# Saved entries
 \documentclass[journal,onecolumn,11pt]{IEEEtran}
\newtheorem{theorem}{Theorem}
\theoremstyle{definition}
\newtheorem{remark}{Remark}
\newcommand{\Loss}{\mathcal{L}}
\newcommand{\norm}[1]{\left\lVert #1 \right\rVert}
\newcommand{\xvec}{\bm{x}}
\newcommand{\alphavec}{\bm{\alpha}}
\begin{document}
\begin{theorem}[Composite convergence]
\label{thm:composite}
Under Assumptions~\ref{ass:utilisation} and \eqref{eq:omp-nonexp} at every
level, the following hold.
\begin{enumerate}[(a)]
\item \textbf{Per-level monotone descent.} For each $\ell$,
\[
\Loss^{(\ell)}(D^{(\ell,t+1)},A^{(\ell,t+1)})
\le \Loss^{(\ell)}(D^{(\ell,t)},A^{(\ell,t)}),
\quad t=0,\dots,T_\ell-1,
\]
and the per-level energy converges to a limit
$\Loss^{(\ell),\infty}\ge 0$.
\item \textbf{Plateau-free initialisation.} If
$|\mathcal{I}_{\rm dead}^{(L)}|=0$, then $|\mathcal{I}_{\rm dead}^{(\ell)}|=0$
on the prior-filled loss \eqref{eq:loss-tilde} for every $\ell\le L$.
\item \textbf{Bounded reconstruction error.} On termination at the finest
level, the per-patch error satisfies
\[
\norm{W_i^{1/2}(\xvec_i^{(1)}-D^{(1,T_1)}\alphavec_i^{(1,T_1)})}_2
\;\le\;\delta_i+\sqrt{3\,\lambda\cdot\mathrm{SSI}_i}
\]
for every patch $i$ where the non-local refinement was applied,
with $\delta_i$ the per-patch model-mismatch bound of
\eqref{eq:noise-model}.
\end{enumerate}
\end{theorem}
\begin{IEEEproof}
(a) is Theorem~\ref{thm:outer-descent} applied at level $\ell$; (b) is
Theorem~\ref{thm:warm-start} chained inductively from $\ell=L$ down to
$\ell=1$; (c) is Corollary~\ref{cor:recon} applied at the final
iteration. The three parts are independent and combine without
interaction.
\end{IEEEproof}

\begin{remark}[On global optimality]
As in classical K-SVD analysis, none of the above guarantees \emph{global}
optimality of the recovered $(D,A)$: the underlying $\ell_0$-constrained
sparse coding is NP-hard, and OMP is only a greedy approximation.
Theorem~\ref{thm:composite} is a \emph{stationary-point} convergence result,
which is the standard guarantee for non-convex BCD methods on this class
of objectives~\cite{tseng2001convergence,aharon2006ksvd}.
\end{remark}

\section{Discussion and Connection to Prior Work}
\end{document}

# Problem description
Copy the records above, keeping each line identical.

# Result
 \documentclass[journal,onecolumn,11pt]{IEEEtran}
\newtheorem{theorem}{Theorem}
\theoremstyle{definition}
\newtheorem{remark}{Remark}
\newcommand{\Loss}{\mathcal{L}}
\newcommand{\norm}[1]{\left\lVert #1 \right\rVert}
\newcommand{\xvec}{\bm{x}}
\newcommand{\alphavec}{\bm{\alpha}}
\begin{document}
\begin{theorem}[Composite convergence]
\label{thm:composite}
Under Assumptions~\ref{ass:utilisation} and \eqref{eq:omp-nonexp} at every
level, the following hold.
\begin{enumerate}[(a)]
\item \textbf{Per-level monotone descent.} For each $\ell$,
\[
\Loss^{(\ell)}(D^{(\ell,t+1)},A^{(\ell,t+1)})
\le \Loss^{(\ell)}(D^{(\ell,t)},A^{(\ell,t)}),
\quad t=0,\dots,T_\ell-1,
\]
and the per-level energy converges to a limit
$\Loss^{(\ell),\infty}\ge 0$.
\item \textbf{Plateau-free initialisation.} If
$|\mathcal{I}_{\rm dead}^{(L)}|=0$, then $|\mathcal{I}_{\rm dead}^{(\ell)}|=0$
on the prior-filled loss \eqref{eq:loss-tilde} for every $\ell\le L$.
\item \textbf{Bounded reconstruction error.} On termination at the finest
level, the per-patch error satisfies
\[
\norm{W_i^{1/2}(\xvec_i^{(1)}-D^{(1,T_1)}\alphavec_i^{(1,T_1)})}_2
\;\le\;\delta_i+\sqrt{3\,\lambda\cdot\mathrm{SSI}_i}
\]
for every patch $i$ where the non-local refinement was applied,
with $\delta_i$ the per-patch model-mismatch bound of
\eqref{eq:noise-model}.
\end{enumerate}
\end{theorem}
\begin{IEEEproof}
(a) is Theorem~\ref{thm:outer-descent} applied at level $\ell$; (b) is
Theorem~\ref{thm:warm-start} chained inductively from $\ell=L$ down to
$\ell=1$; (c) is Corollary~\ref{cor:recon} applied at the final
iteration. The three parts are independent and combine without
interaction.
\end{IEEEproof}

\begin{remark}[On global optimality]
As in classical K-SVD analysis, none of the above guarantees \emph{global}
optimality of the recovered $(D,A)$: the underlying $\ell_0$-constrained
sparse coding is NP-hard, and OMP is only a greedy approximation.
Theorem~\ref{thm:composite} is a \emph{stationary-point} convergence result,
which is the standard guarantee for non-convex BCD methods on this class
of objectives~\cite{tseng2001convergence,aharon2006ksvd}.
\end{remark}

\section{Discussion and Connection to Prior Work}
\end{document}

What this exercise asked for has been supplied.